Please return the lines of the data below, word for word, from the first line through the line containing "<p>私は Web についても熱意をもっています。その中でも、オープン".

Collected data:
================================

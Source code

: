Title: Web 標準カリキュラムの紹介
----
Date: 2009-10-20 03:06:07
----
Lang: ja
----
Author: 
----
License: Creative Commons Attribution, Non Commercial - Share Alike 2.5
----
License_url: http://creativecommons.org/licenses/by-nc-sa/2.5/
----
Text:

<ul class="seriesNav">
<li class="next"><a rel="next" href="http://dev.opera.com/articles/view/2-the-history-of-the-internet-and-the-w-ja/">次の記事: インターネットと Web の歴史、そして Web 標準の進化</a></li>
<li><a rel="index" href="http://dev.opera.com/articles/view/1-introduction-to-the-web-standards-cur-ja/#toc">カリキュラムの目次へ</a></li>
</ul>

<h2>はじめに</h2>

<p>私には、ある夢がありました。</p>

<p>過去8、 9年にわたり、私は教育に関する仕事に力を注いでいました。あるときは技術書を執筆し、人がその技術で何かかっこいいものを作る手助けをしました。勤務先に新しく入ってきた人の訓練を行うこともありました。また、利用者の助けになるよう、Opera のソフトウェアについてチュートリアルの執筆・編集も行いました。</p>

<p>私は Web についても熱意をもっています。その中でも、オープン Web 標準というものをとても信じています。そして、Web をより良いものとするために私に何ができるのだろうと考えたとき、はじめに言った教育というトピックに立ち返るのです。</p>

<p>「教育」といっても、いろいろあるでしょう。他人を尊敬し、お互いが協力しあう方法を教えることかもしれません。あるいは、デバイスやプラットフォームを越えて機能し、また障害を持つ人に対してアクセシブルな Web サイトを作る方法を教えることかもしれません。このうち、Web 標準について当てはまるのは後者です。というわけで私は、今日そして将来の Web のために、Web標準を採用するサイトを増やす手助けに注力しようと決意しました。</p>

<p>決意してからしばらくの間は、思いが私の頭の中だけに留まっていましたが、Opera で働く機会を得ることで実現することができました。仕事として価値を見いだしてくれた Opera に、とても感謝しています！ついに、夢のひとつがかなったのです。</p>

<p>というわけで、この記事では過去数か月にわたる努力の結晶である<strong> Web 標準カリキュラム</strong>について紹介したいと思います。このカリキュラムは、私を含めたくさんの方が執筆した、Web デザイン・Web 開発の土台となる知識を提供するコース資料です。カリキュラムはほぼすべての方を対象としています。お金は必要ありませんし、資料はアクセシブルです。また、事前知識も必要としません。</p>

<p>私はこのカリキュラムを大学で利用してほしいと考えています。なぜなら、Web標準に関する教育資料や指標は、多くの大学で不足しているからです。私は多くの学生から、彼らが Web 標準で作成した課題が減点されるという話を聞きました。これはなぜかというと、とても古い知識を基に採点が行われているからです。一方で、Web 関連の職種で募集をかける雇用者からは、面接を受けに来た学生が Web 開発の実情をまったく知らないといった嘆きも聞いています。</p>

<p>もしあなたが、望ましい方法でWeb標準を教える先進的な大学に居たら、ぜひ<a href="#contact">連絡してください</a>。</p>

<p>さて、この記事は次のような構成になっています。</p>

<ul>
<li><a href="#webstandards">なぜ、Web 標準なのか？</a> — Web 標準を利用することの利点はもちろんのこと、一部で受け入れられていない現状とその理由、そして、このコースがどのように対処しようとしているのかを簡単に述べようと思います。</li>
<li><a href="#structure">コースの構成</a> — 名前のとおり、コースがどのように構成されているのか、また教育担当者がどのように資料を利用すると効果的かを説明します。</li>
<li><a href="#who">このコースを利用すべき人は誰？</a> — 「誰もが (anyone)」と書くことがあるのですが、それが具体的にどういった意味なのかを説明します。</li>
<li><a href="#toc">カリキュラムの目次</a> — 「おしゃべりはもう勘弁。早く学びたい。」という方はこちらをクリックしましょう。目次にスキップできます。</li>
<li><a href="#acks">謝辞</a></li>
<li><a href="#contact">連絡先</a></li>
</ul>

================================

■ **Output for this task**:
Source code

:Title: Web 標準カリキュラムの紹介
----
Date: 2009-10-20 03:06:07
----
Lang: ja
----
Author: 
----
License: Creative Commons Attribution, Non Commercial - Share Alike 2.5
----
License_url: http://creativecommons.org/licenses/by-nc-sa/2.5/
----
Text:

<ul class="seriesNav">
<li class="next"><a rel="next" href="http://dev.opera.com/articles/view/2-the-history-of-the-internet-and-the-w-ja/">次の記事: インターネットと Web の歴史、そして Web 標準の進化</a></li>
<li><a rel="index" href="http://dev.opera.com/articles/view/1-introduction-to-the-web-standards-cur-ja/#toc">カリキュラムの目次へ</a></li>
</ul>

<h2>はじめに</h2>

<p>私には、ある夢がありました。</p>

<p>過去8、 9年にわたり、私は教育に関する仕事に力を注いでいました。あるときは技術書を執筆し、人がその技術で何かかっこいいものを作る手助けをしました。勤務先に新しく入ってきた人の訓練を行うこともありました。また、利用者の助けになるよう、Opera のソフトウェアについてチュートリアルの執筆・編集も行いました。</p>

<p>私は Web についても熱意をもっています。その中でも、オープン Web 標準というものをとても信じています。そして、Web をより良いものとするために私に何ができるのだろうと考えたとき、はじめに言った教育というトピックに立ち返るのです。</p>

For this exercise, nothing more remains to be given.